Now don't worry, I'm not turning into Chief Justice John Roberts, but facts; not desire, produced this reversal.
I originally began with a simple claim that seemed to have a lot going for it -- If Jeb Bush were going to win the 2012 nomination, he'd be up big in the polls.
Well, four years before a primary, candidates with huge name ID nearly always lead. That's been the case both historically and, as it turns out, we're seeing it on the Democratic side this year, as well.
Hillary Clinton and Joe Biden have stratospheric name ID and are dominating every other potential Democrat.
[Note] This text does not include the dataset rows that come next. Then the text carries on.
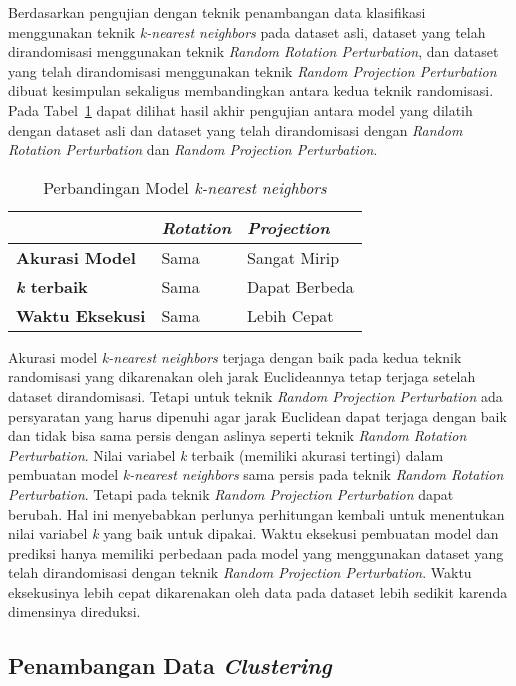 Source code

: Berdasarkan pengujian dengan teknik penambangan data klasifikasi menggunakan teknik \textit{k-nearest neighbors} pada dataset asli, dataset yang telah dirandomisasi menggunakan teknik \textit{Random Rotation Perturbation}, dan dataset yang telah dirandomisasi menggunakan teknik \textit{Random Projection Perturbation} dibuat kesimpulan sekaligus membandingkan antara kedua teknik randomisasi. Pada Tabel~\ref{table:perbandingan-klasifikasi} dapat dilihat hasil akhir pengujian antara model yang dilatih dengan dataset asli dan dataset yang telah dirandomisasi dengan \textit{Random Rotation Perturbation} dan \textit{Random Projection Perturbation}.

\begin{table}
	\centering
	\caption{Perbandingan Model \textit{k-nearest neighbors}}
	\begin{tabular}{|l|l|l|}
		\hline
		& \textbf{\textit{Rotation}} & \textbf{\textit{Projection}} \\ \hline
		\textbf{Akurasi Model} & Sama & Sangat Mirip \\
		\textbf{\textit{k} terbaik} & Sama & Dapat Berbeda \\
		\textbf{Waktu Eksekusi} & Sama & Lebih Cepat \\
		\hline
	\end{tabular}
	\label{table:perbandingan-klasifikasi}
\end{table}

Akurasi model \textit{k-nearest neighbors} terjaga dengan baik pada kedua teknik randomisasi yang dikarenakan oleh jarak Euclideannya tetap terjaga setelah dataset dirandomisasi. Tetapi untuk teknik \textit{Random Projection Perturbation} ada persyaratan yang harus dipenuhi agar jarak Euclidean dapat terjaga dengan baik dan tidak bisa sama persis dengan aslinya seperti teknik \textit{Random Rotation Perturbation}. Nilai variabel \textit{k} terbaik (memiliki akurasi tertingi) dalam pembuatan model \textit{k-nearest neighbors} sama persis pada teknik \textit{Random Rotation Perturbation}. Tetapi pada teknik \textit{Random Projection Perturbation} dapat berubah. Hal ini menyebabkan perlunya perhitungan kembali untuk menentukan nilai variabel \textit{k} yang baik untuk dipakai. Waktu eksekusi pembuatan model dan prediksi hanya memiliki perbedaan pada model yang menggunakan dataset yang telah dirandomisasi dengan teknik \textit{Random Projection Perturbation}. Waktu eksekusinya lebih cepat dikarenakan oleh data pada dataset lebih sedikit karenda dimensinya direduksi.

\subsection{Penambangan Data \textit{Clustering}}
\label{subsec:pengujian-clustering}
In PPP's January poll of the Democratic race, only 7% and 9%, respectively, weren't sure of their opinions of Hillary Clinton and Joe Biden. That's not a perfect proxy for name ID, but it's a pretty strong one, and it suggests huge name ID.
Meanwhile, 43% weren't sure of their opinion about Andrew Cuomo, 70% weren't sure of their opinion of Kirsten Gillibrand, and a whopping 77% didn't know enough about Martin O'Malley to form an opinion.
Of course, there are reasons beyond name ID that Hillary and Biden are leading the race, but suffice it to say, name ID contributes considerably to their performances. For example, if Cuomo jumps into the race, he'll probably get more than the 4% he's currently scoring, and that support would have to come from either Hillary or Biden's camp.
So yes, it makes sense that name ID is playing a big role in the Democratic race right now, and of course, history tells us it plays a big role in nearly every primary -- especially four years before election day (Hello, Rudy Giuliani).
But lets move to the GOP race.
Is that happening in the GOP race and what does it mean for Jeb?
Well, let's look at the limited national polling that's been done, so far, and see how Jeb fares:
a. PPP poll of GOP race (January 2013) = Jeb tied for fourth place.
b. PPP poll of Texas GOP primary (January 2013) = Jeb tied for fourth place.
c. Florida GOP primary (January, PPP) = Jeb, second place, behind Marco Rubio.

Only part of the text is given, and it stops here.